→ EXCERPTED DATA:

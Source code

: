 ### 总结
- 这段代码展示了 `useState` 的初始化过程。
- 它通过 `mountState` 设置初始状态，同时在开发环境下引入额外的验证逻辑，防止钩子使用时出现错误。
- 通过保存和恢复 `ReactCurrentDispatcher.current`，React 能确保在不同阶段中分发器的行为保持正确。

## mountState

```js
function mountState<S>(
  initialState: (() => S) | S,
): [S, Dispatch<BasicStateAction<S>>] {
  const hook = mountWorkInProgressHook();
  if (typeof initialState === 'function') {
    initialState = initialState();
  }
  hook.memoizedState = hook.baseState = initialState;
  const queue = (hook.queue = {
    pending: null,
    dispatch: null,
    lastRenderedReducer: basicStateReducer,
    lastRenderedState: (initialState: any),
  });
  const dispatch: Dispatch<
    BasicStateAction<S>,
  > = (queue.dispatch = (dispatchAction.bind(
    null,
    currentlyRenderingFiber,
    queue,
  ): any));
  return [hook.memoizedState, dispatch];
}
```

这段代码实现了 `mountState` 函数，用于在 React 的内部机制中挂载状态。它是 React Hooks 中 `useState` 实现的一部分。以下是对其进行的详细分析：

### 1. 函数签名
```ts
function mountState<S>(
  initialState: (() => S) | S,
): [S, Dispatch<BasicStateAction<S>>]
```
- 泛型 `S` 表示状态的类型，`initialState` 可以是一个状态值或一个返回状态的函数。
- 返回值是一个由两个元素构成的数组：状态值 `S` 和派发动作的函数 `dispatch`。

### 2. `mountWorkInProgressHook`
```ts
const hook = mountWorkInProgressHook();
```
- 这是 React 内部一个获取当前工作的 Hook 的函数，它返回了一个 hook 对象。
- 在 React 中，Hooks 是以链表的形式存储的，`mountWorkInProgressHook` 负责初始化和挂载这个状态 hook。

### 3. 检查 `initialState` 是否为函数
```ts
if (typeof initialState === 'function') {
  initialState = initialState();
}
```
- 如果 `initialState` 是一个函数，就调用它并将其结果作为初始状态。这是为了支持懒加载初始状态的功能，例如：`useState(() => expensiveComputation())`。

→ ACTION ITEM:
Please repeat the complete material exactly, with nothing omitted.

→ THE ANSWER:
Source code

: ### 总结
- 这段代码展示了 `useState` 的初始化过程。
- 它通过 `mountState` 设置初始状态，同时在开发环境下引入额外的验证逻辑，防止钩子使用时出现错误。
- 通过保存和恢复 `ReactCurrentDispatcher.current`，React 能确保在不同阶段中分发器的行为保持正确。

## mountState

```js
function mountState<S>(
  initialState: (() => S) | S,
): [S, Dispatch<BasicStateAction<S>>] {
  const hook = mountWorkInProgressHook();
  if (typeof initialState === 'function') {
    initialState = initialState();
  }
  hook.memoizedState = hook.baseState = initialState;
  const queue = (hook.queue = {
    pending: null,
    dispatch: null,
    lastRenderedReducer: basicStateReducer,
    lastRenderedState: (initialState: any),
  });
  const dispatch: Dispatch<
    BasicStateAction<S>,
  > = (queue.dispatch = (dispatchAction.bind(
    null,
    currentlyRenderingFiber,
    queue,
  ): any));
  return [hook.memoizedState, dispatch];
}
```

这段代码实现了 `mountState` 函数，用于在 React 的内部机制中挂载状态。它是 React Hooks 中 `useState` 实现的一部分。以下是对其进行的详细分析：

### 1. 函数签名
```ts
function mountState<S>(
  initialState: (() => S) | S,
): [S, Dispatch<BasicStateAction<S>>]
```
- 泛型 `S` 表示状态的类型，`initialState` 可以是一个状态值或一个返回状态的函数。
- 返回值是一个由两个元素构成的数组：状态值 `S` 和派发动作的函数 `dispatch`。

### 2. `mountWorkInProgressHook`
```ts
const hook = mountWorkInProgressHook();
```
- 这是 React 内部一个获取当前工作的 Hook 的函数，它返回了一个 hook 对象。
- 在 React 中，Hooks 是以链表的形式存储的，`mountWorkInProgressHook` 负责初始化和挂载这个状态 hook。

### 3. 检查 `initialState` 是否为函数
```ts
if (typeof initialState === 'function') {
  initialState = initialState();
}
```
- 如果 `initialState` 是一个函数，就调用它并将其结果作为初始状态。这是为了支持懒加载初始状态的功能，例如：`useState(() => expensiveComputation())`。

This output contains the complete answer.